Supplied entries:
--

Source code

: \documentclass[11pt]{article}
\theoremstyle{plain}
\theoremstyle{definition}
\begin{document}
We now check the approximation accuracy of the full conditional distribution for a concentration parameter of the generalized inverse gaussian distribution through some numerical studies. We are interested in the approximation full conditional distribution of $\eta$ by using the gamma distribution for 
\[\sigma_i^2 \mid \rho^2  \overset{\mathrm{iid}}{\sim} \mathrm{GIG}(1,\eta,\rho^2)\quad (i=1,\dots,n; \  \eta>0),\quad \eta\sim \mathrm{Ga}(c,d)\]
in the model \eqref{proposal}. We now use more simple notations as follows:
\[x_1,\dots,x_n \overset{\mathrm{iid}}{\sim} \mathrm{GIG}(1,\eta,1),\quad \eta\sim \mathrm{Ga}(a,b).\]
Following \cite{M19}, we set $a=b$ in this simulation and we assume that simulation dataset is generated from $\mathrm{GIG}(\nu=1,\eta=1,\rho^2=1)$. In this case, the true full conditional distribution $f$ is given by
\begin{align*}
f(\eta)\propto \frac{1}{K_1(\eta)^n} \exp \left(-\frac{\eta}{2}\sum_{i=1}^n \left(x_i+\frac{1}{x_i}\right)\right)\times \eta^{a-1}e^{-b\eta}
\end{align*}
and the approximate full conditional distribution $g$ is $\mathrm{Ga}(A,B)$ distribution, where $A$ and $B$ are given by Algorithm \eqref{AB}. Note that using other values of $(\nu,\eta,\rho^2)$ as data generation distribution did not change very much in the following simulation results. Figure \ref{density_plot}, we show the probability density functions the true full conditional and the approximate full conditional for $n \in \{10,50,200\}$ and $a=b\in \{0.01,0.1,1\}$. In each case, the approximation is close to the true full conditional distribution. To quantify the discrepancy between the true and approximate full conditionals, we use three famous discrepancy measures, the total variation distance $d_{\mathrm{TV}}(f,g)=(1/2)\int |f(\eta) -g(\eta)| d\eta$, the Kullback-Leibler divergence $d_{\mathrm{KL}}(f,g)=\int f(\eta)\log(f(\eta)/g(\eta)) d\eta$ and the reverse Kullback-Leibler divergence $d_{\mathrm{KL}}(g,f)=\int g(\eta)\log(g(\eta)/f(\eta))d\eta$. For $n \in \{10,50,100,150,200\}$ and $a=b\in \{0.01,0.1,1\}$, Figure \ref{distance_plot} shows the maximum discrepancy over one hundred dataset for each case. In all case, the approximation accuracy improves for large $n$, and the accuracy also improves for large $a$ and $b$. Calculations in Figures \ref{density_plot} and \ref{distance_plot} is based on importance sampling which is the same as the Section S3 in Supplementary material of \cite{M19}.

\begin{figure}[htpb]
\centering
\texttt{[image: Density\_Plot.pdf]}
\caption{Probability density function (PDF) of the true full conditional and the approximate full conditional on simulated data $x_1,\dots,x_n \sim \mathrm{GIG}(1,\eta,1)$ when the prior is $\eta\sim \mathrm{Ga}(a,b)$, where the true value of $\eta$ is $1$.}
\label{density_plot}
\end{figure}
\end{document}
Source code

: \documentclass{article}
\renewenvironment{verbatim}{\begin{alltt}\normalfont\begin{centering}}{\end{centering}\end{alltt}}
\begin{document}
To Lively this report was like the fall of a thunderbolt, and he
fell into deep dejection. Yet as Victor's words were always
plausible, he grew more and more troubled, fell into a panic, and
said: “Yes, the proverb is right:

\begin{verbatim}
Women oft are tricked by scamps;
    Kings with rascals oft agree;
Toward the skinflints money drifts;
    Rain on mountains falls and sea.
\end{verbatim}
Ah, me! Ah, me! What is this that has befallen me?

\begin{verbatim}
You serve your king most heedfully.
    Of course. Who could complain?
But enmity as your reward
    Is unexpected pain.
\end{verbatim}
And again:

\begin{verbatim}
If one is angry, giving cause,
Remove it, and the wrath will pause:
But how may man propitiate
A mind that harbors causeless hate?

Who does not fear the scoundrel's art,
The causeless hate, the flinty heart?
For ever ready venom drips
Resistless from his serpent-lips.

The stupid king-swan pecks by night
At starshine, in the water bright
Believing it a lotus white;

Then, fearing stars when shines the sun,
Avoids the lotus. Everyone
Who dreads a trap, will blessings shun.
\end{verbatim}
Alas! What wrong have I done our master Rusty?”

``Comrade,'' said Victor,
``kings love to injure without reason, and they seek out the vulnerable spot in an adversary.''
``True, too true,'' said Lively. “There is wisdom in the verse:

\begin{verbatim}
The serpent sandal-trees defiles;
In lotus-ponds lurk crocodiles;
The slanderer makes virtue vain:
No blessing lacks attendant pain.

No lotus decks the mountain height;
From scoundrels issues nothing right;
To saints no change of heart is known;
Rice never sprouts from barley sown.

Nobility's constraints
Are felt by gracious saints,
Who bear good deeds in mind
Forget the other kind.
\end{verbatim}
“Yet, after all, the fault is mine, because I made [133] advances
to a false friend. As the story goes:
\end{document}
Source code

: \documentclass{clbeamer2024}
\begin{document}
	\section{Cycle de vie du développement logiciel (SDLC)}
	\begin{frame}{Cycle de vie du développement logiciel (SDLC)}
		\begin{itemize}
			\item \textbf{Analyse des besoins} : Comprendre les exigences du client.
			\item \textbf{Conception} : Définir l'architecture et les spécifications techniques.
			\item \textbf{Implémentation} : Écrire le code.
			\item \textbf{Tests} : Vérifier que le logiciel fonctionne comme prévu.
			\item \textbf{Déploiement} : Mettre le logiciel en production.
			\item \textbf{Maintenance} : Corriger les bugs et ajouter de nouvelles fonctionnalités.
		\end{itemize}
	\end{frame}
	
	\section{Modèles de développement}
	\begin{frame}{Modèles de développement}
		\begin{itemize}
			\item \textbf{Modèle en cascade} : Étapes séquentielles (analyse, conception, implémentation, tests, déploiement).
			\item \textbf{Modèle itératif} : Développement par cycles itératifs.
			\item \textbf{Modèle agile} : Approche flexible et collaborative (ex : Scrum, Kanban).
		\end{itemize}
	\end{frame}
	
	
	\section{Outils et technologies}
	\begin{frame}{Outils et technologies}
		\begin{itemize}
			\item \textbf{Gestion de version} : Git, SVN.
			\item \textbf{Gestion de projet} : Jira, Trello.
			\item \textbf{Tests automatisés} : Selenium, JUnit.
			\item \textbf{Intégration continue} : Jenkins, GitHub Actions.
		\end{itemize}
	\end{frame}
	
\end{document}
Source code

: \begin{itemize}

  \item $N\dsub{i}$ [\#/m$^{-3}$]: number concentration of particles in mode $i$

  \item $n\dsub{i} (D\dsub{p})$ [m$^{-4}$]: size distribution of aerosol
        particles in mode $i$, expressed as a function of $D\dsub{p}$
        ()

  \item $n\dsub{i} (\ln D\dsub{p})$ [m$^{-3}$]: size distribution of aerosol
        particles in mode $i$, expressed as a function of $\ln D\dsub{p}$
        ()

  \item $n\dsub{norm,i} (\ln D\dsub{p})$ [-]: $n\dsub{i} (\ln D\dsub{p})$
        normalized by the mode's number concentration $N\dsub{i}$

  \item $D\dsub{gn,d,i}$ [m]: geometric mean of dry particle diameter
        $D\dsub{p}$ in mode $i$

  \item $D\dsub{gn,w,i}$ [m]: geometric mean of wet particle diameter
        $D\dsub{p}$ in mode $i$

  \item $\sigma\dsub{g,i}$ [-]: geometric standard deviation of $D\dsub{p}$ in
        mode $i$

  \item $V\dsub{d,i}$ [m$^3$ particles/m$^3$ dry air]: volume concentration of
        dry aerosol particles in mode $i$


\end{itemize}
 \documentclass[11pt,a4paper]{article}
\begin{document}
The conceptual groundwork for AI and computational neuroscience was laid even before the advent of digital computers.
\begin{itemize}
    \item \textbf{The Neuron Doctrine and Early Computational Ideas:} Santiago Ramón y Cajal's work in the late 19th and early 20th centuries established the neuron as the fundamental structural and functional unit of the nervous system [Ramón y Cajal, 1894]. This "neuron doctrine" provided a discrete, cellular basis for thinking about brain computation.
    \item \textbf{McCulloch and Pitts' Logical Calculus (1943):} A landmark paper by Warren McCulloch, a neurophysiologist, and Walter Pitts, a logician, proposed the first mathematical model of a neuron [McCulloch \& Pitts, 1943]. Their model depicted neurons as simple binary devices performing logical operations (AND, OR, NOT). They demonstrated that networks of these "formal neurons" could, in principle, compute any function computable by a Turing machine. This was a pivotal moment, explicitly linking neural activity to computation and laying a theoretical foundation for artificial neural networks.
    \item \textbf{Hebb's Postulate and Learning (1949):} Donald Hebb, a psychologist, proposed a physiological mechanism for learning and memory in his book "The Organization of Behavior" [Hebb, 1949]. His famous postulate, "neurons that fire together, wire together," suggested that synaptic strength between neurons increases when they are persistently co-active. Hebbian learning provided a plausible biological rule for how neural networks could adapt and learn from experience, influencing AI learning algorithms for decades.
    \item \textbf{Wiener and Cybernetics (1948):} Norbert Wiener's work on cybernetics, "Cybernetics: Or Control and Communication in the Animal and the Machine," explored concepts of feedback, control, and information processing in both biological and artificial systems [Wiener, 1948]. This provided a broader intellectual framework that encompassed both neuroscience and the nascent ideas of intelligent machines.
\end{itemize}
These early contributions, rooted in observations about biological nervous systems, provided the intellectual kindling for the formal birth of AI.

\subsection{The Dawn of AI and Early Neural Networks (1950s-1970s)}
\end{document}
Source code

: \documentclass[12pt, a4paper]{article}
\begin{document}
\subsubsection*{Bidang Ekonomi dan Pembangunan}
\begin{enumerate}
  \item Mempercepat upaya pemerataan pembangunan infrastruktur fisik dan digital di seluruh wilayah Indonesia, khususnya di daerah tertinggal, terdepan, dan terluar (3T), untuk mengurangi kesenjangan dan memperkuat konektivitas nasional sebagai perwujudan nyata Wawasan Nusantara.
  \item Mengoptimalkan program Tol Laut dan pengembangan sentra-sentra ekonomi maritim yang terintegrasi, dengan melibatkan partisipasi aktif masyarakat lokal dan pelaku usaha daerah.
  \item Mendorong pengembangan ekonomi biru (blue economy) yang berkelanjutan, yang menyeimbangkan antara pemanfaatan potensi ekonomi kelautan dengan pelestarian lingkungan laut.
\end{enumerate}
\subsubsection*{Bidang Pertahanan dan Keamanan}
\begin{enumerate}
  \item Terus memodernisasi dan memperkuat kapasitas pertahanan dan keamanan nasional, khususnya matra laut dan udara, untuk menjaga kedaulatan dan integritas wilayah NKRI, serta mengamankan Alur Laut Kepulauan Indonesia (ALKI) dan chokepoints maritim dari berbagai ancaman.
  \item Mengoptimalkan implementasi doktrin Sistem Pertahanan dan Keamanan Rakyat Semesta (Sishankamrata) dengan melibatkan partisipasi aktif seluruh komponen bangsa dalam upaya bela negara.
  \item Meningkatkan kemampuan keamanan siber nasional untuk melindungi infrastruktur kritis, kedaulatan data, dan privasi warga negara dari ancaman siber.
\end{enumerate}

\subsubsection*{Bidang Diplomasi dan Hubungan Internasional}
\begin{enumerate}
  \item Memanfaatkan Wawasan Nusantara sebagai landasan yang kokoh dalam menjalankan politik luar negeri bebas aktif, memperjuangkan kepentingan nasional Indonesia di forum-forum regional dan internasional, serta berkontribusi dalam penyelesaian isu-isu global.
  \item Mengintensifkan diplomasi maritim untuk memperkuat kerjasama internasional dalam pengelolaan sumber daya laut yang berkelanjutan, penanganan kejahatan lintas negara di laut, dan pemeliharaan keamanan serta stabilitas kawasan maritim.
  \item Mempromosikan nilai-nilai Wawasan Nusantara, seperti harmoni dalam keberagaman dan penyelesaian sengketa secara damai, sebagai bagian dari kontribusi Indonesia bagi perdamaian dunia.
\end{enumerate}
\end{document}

--

Exercise: Search the material for the string "SDLC" and return each line that has it.

Response to this task:
	\section{Cycle de vie du développement logiciel (SDLC)}
	\begin{frame}{Cycle de vie du développement logiciel (SDLC)}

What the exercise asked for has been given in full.